Sempre all’ospedale Civico è prevista a breve la ripresa dei ricoveri e degli interventi programmati. Tutti coloro i quali faranno però accesso in struttura per il ricovero saranno sottoposti a tampone, ciò al fine di monitorare e circoscrivere qualsiasi eventuale focolaio di Coronavirus.
Riaperti nel nosocomio gli ambulatori oncologici.
All’ospedale Di Cristina dei Bambini di Palermo, riaperti gli ambulatori ma solo per visite urgenti o da fare entro dieci giorni per situazioni di possibile aggravamento (richieste in ricetta con impegnativa U e B). Riaperto da qualche giorno anche l’ambulatorio di malattie infettive (al Di Cristina vi è un centro di riferimento per le malattie infettive a trasmissione materno-fetale, la cui riapertura, considerata la pericolosità potenziale di queste patologie per i piccoli, è stata paventata già a inizio emergenza e di fatto è stata autorizzata a fine mese scorso).
Nei principali ospedali dell’isola, seppure lentamente, riprende la vita anche nei pronto soccorso, con una frequenza di accesso aumentata rispetto a trenta giorni fa, ma comunque ridotta di almeno il 70% rispetto al periodo pre emergenza Covid. Accessi di Ps invece sempre vicini allo zero negli ospedali con doppio accesso, cosiddetto sporco (malati di Covid) e pulito (malati di altri reparti).

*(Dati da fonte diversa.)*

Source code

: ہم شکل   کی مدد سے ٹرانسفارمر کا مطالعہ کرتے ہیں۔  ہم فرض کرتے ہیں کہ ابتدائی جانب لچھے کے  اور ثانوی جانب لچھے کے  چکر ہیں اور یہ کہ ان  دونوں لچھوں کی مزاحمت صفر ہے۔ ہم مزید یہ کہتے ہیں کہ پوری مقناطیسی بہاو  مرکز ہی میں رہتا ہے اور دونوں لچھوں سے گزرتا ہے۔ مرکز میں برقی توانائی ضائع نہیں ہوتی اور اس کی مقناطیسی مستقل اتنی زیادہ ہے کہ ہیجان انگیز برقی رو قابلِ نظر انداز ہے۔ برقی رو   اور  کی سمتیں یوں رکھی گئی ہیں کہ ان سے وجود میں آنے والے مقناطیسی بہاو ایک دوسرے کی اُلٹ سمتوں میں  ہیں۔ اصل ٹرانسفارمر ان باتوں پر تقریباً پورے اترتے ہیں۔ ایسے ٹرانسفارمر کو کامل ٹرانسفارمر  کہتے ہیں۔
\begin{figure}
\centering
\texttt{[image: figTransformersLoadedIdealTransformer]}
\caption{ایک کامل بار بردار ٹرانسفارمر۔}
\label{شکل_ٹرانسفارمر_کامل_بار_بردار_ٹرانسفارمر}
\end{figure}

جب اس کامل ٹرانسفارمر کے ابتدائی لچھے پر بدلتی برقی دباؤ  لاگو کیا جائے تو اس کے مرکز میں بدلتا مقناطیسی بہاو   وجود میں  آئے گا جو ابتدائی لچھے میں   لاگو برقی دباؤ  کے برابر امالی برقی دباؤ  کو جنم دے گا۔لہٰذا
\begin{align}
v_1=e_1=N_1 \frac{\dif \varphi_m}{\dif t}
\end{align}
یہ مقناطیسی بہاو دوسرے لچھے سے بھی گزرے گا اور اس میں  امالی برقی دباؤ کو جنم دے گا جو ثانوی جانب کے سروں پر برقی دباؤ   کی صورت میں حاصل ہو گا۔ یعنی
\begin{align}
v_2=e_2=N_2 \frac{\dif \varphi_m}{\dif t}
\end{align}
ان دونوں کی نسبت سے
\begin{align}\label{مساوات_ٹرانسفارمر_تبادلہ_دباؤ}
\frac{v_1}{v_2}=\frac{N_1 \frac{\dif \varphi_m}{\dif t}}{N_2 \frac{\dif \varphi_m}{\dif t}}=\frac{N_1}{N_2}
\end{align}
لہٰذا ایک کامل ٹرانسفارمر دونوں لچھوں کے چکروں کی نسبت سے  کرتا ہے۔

Per quanto riguarda i medici di famiglia, come riferisce la dottoressa Giuseppa Di Gaetano di Palermo, resta tutto invariato in attesa di nuove disposizioni. Quindi ingressi contingentati e solo per appuntamento, nessuno che sosti in sala d’attesa e divieto di ingresso in studio agli accompagnatori. Sul fronte medici di base va anche specificato che un’alta percentuale di questi ha concretamente chiuso gli studi in attesa della cessata emergenza. In alternativa si è avviata una sorta di telemedicina, con visite, ove possibile, in videochiamata e assistenza domiciliare ma solo in casi urgenti e in assenza di sintomi sospetti di Covid.
Sono sempre stati aperti i laboratori di analisi cliniche, che hanno seguito le norme di contingentamento degli ingressi.
I tutti i casi vale l’ordine per decreto di sanificazione frequente dei locali, uso di dpi sia per il personale sanitario che per i pazienti.
Tante le domande della gente comune in merito alle riaperture della sanità pubblica. C’è chi ha programmato ormai da mesi un’ecografia non urgente ma comunque di controllo, c’è chi deve fare la mappatura nei, ma non è un paziente oncologico, c’è ancora chi, soggetto del tutto sano, è però in ritardo ormai da mesi con lo screening annuale ginecologico/senologico. Ci sono anche bimbi in attesa di fare i comuni test delle intolleranze senza però richiesta urgente. In ambito di medicina pubblica si attende di giorno in giorno che siano chiariti i dubbi e che siano riaperte le maglie, nella certezza che anche la sanità che non si occupa di Covid deve tornare a essere fruibile e con facilità a tutti, sia in ambito di cura che di prevenzione, ciò al fine di evitare che questo tragico momento storico, possa causare incrementi di altre patologie.